La historia oficial retiene, por ahora, la única versión que existe sobre esta pieza dramática: el destape de los documentos personales de Benedicto XVI, supuestamente robados por su mayordomo, Paoletto, Paolo Gabrielle, y publicados por el periodista italiano Gian Luigi Nuzzi. La correspondencia secreta del papa arrojó una luz cruel sobre las internas vaticanas: pederastia, robos, corrupción, lucha mortal entre congregaciones, batallas feroces para tomar el control e impedir las reformas de ese contramensaje pastoral que es el IOR, el banco del Vaticano, antagonismos sin solución entre congregaciones como el Opus Dei o Comunión y Liberación, la ultraconservadora organización fundada en los años ’50 por al padre y teólogo Luigi Giussani.
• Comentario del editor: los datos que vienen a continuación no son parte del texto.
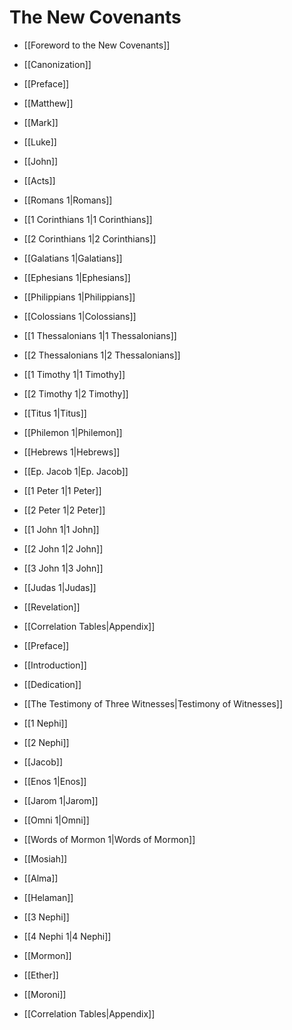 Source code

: # The New Covenants

- [[Foreword to the New Covenants]]
- [[Canonization]]

- [[Preface]]

- [[Matthew]]
- [[Mark]]
- [[Luke]]
- [[John]]
- [[Acts]]
- [[Romans 1|Romans]]
- [[1 Corinthians 1|1 Corinthians]]
- [[2 Corinthians 1|2 Corinthians]]
- [[Galatians 1|Galatians]]
- [[Ephesians 1|Ephesians]]
- [[Philippians 1|Philippians]]
- [[Colossians 1|Colossians]]
- [[1 Thessalonians 1|1 Thessalonians]]
- [[2 Thessalonians 1|2 Thessalonians]]
- [[1 Timothy 1|1 Timothy]]
- [[2 Timothy 1|2 Timothy]]
- [[Titus 1|Titus]]
- [[Philemon 1|Philemon]]
- [[Hebrews 1|Hebrews]]
- [[Ep. Jacob 1|Ep. Jacob]]
- [[1 Peter 1|1 Peter]]
- [[2 Peter 1|2 Peter]]
- [[1 John 1|1 John]]
- [[2 John 1|2 John]]
- [[3 John 1|3 John]]
- [[Judas 1|Judas]]
- [[Revelation]]

- [[Correlation Tables|Appendix]]

- [[Preface]]
- [[Introduction]]
- [[Dedication]]
- [[The Testimony of Three Witnesses|Testimony of Witnesses]]

- [[1 Nephi]]
- [[2 Nephi]]
- [[Jacob]]
- [[Enos 1|Enos]]
- [[Jarom 1|Jarom]]
- [[Omni 1|Omni]]
- [[Words of Mormon 1|Words of Mormon]]
- [[Mosiah]]
- [[Alma]]
- [[Helaman]]
- [[3 Nephi]]
- [[4 Nephi 1|4 Nephi]]
- [[Mormon]]
- [[Ether]]
- [[Moroni]]

- [[Correlation Tables|Appendix]] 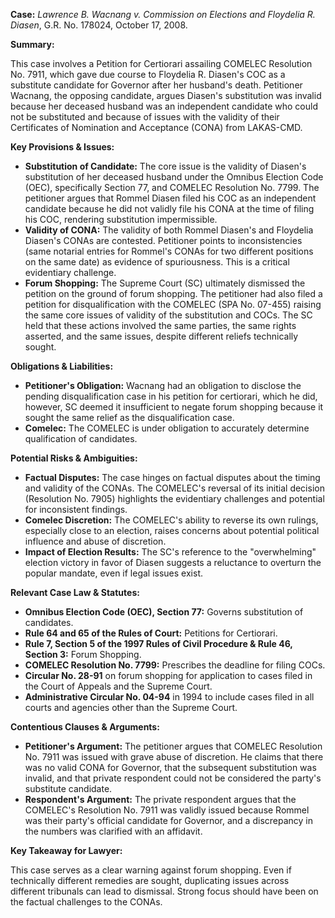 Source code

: **Case:** *Lawrence B. Wacnang v. Commission on Elections and Floydelia R. Diasen*, G.R. No. 178024, October 17, 2008.

**Summary:**

This case involves a Petition for Certiorari assailing COMELEC Resolution No. 7911, which gave due course to Floydelia R. Diasen's COC as a substitute candidate for Governor after her husband's death. Petitioner Wacnang, the opposing candidate, argues Diasen's substitution was invalid because her deceased husband was an independent candidate who could not be substituted and because of issues with the validity of their Certificates of Nomination and Acceptance (CONA) from LAKAS-CMD.

**Key Provisions & Issues:**

*   **Substitution of Candidate:** The core issue is the validity of Diasen's substitution of her deceased husband under the Omnibus Election Code (OEC), specifically Section 77, and COMELEC Resolution No. 7799. The petitioner argues that Rommel Diasen filed his COC as an independent candidate because he did not validly file his CONA at the time of filing his COC, rendering substitution impermissible.
*   **Validity of CONA:** The validity of both Rommel Diasen's and Floydelia Diasen's CONAs are contested. Petitioner points to inconsistencies (same notarial entries for Rommel's CONAs for two different positions on the same date) as evidence of spuriousness. This is a critical evidentiary challenge.
*   **Forum Shopping:** The Supreme Court (SC) ultimately dismissed the petition on the ground of forum shopping. The petitioner had also filed a petition for disqualification with the COMELEC (SPA No. 07-455) raising the same core issues of validity of the substitution and COCs. The SC held that these actions involved the same parties, the same rights asserted, and the same issues, despite different reliefs technically sought.

**Obligations & Liabilities:**

*   **Petitioner's Obligation:** Wacnang had an obligation to disclose the pending disqualification case in his petition for certiorari, which he did, however, SC deemed it insufficient to negate forum shopping because it sought the same relief as the disqualification case.
*   **Comelec:** The COMELEC is under obligation to accurately determine qualification of candidates.

**Potential Risks & Ambiguities:**

*   **Factual Disputes:** The case hinges on factual disputes about the timing and validity of the CONAs. The COMELEC's reversal of its initial decision (Resolution No. 7905) highlights the evidentiary challenges and potential for inconsistent findings.
*   **Comelec Discretion:** The COMELEC's ability to reverse its own rulings, especially close to an election, raises concerns about potential political influence and abuse of discretion.
*   **Impact of Election Results:** The SC's reference to the "overwhelming" election victory in favor of Diasen suggests a reluctance to overturn the popular mandate, even if legal issues exist.

**Relevant Case Law & Statutes:**

*   **Omnibus Election Code (OEC), Section 77:** Governs substitution of candidates.
*   **Rule 64 and 65 of the Rules of Court:** Petitions for Certiorari.
*   **Rule 7, Section 5 of the 1997 Rules of Civil Procedure & Rule 46, Section 3:** Forum Shopping.
*   **COMELEC Resolution No. 7799:** Prescribes the deadline for filing COCs.
*   **Circular No. 28-91** on forum shopping for application to cases filed in the Court of Appeals and the Supreme Court.
*   **Administrative Circular No. 04-94** in 1994 to include cases filed in all courts and agencies other than the Supreme Court.

**Contentious Clauses & Arguments:**

*   **Petitioner's Argument:** The petitioner argues that COMELEC Resolution No. 7911 was issued with grave abuse of discretion. He claims that there was no valid CONA for Governor, that the subsequent substitution was invalid, and that private respondent could not be considered the party's substitute candidate.
*   **Respondent's Argument:** The private respondent argues that the COMELEC's Resolution No. 7911 was validly issued because Rommel was their party's official candidate for Governor, and a discrepancy in the numbers was clarified with an affidavit.

**Key Takeaway for Lawyer:**

This case serves as a clear warning against forum shopping. Even if technically different remedies are sought, duplicating issues across different tribunals can lead to dismissal. Strong focus should have been on the factual challenges to the CONAs.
La oposición a las reformas que Benedicto XVI quería impulsar es una trama permanente en esos documentos. La narrativa pública es sospechosa: ¿cómo un mayordomo puede robar de la habitación del papa miles de documentos, y ello en el Estado más chico del mundo, 44 hectáreas, el menos poblado, 900 personas, y el más vigilado de todo el planeta? La prolija conducta de Benedicto XVI, sus jugadas pensadas al milímetro dejan una sospecha de arreglo previo general. En un encuentro con Página/12 en Roma, Gian Luigi Nuzzi cuenta que se vio con Paolo Gabrielle antes de que se divulgaran los documentos del papa: “Estaba dispuesto a enfrentar lo que viniera. Recuerdo que me dijo: ‘Los mártires necesitan paciencia’”. Paolo, en suma, ayudó al pontífice. Al poner la verdad en circulación, con nombres y apellidos, Gabrielle abrió la caja de Pandora, las aguas sucias donde navegaban los hombres con sotana y corona virtual. Tarcisio Bertone, su ex secretario de Estado, o monseñor E-ttore Balestrero, hoy nuncio en Colombia, auténticos tentáculos de la conspiración, operadores bajo la sombra de la cruz para frenar la reforma del banco del Vaticano a la que hoy se aboca Francisco. La prensa italiana contó que Paolo Gabrielle, quien fue arrestado durante 53 semanas por la sustracción de los documentos, les dijo a los magistrados: “Me siento un infiltrado del Espíritu Santo”.

Paolo Gabrielle le abrió el camino a Francisco. Aquí, las apariencias también engañan: el papa argentino no dice cosas muy distintas a las que decía moderadamente Ratzinger. Giacomo Galeazzi, el gran vaticanista del diario La Stampa, comentó a este diario la situación sui generis del Vaticano, donde hay dos papas: “Francisco hará sus reformas con la ayuda de Ratzinger. Hoy por hoy, es su más fiel aliado, su único consejero”. Tal vez el relato histórico deje a Ratzinger como un teólogo agrio y un mero papa renunciante, y a Francisco, quizás, como el reformador. Un error de perspectiva como el que consagra a Juan Pablo II como un gran papa. Ha sido un excelente comunicador, un cañonazo para hacer tambalear el Pacto de Varsovia. Pero dejó a la Iglesia manchada, corrompida, cómplice de lo peor. Ratzinger pagó con la cruz su tentativa de sanear el pasado. Francisco recuperó esa segunda herencia. Tal vez los dos logren que el pasado se haga humo, como esa fumata blanca que millones de personas vieron salir de la chimenea vaticana la noche en la que el primer papa latinoamericano de la historia, no europeo, fue electo.